CDR Tickets

Issue Number 4551
Summary Global to convert external refs to protocol refs
Created 2018-11-20 22:12:14
Issue Type Improvement
Submitted By Osei-Poku, William (NIH/NCI) [C]
Assigned To Englisch, Volker (NIH/NCI) [C]
Status Closed
Resolved 2019-01-24 19:09:25
Resolution Fixed
Path /home/bkline/backups/jira/ocecdr/issue.236489
Description

We'd like to explore the possibility of doing a global change to convert all external refs in summaries pointing to clinical trials on clinicaltrials.gov, to Protocol Refs. The URLs of the external refs are mostly in this format https://clinicaltrials.gov/ct2/show/NCT00433589 . It would be good to know if this is possible considering the fact that the NCT IDs do not stand alone but are rather part of the URL.

Comment entered 2018-11-21 07:06:14 by Kline, Bob (NIH/NCI) [C]

It would certainly be possible to transform the ones which have a predictable format.

Comment entered 2018-11-29 12:39:30 by Osei-Poku, William (NIH/NCI) [C]

Thanks!

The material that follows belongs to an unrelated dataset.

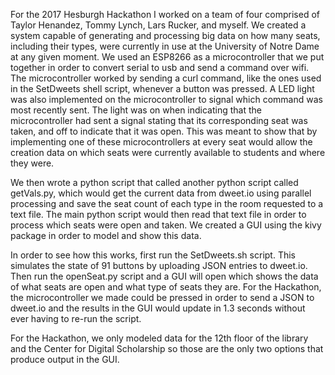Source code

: For the 2017 Hesburgh Hackathon I worked on a team of four comprised of Taylor Henandez, Tommy Lynch, Lars Rucker, and myself. We created a system capable of generating and processing big data on how many seats, including their types, were currently in use at the University of Notre Dame at any given moment. We used an ESP8266 as a microcontroller that we put together in order to convert serial to usb and send a command over wifi. The microcontroller worked by sending a curl command, like the ones used in the SetDweets shell script, whenever a button was pressed. A LED light was also implemented on the microcontroller to signal which command was most recently sent. The light was on when indicating that the microcontroller had sent a signal stating that its corresponding seat was taken, and off to indicate that it was open. This was meant to show that by implementing one of these microcontrollers at every seat would allow the creation data on which seats were currently available to students and where they were. 

We then wrote a python script that called another python script called getVals.py, which would get the current data from dweet.io using parallel processing and save the seat count of each type in the room requested to a text file. The main python script would then read that text file in order to process which seats were open and taken. We created a GUI using the kivy package in order to model and show this data. 

In order to see how this works, first run the SetDweets.sh script. This simulates the state of 91 buttons by uploading JSON entries to dweet.io. Then run the openSeat.py script and a GUI will open which shows the data of what seats are open and what type of seats they are. For the Hackathon, the microcontroller we made could be pressed in order to send a JSON to dweet.io and the results in the GUI would update in 1.3 seconds without ever having to re-run the script.

For the Hackathon, we only modeled data for the 12th floor of the library and the Center for Digital Scholarship so those are the only two options that produce output in the GUI.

I think all of them are in a predictable format. Let's discuss this in the Review meeting before moving forward with it.

Comment entered 2019-01-22 18:33:56 by Englisch, Volker (NIH/NCI) [C]

The URLs of the external refs are mostly in this format https://clinicaltrials.gov/ct2/show/NCT00433589

, would you be able to specify what you mean when you're saying mostly?
I understand that you'd like to update all ExternalRef elements with a URL that starts with "https://clinicaltrials.gov/ct2/show/" and ends with an NCT ID.
What are you expecting to happen with URLs that start with "https://clinicaltrials.gov/ct2/show/" and contain an NCT ID like the following

https://clinicaltrials.gov/ct2/show/study/NCT00866918?show_desc=Y#desc

or any URL similar to this?
Are we excluding this type of URL from the global change?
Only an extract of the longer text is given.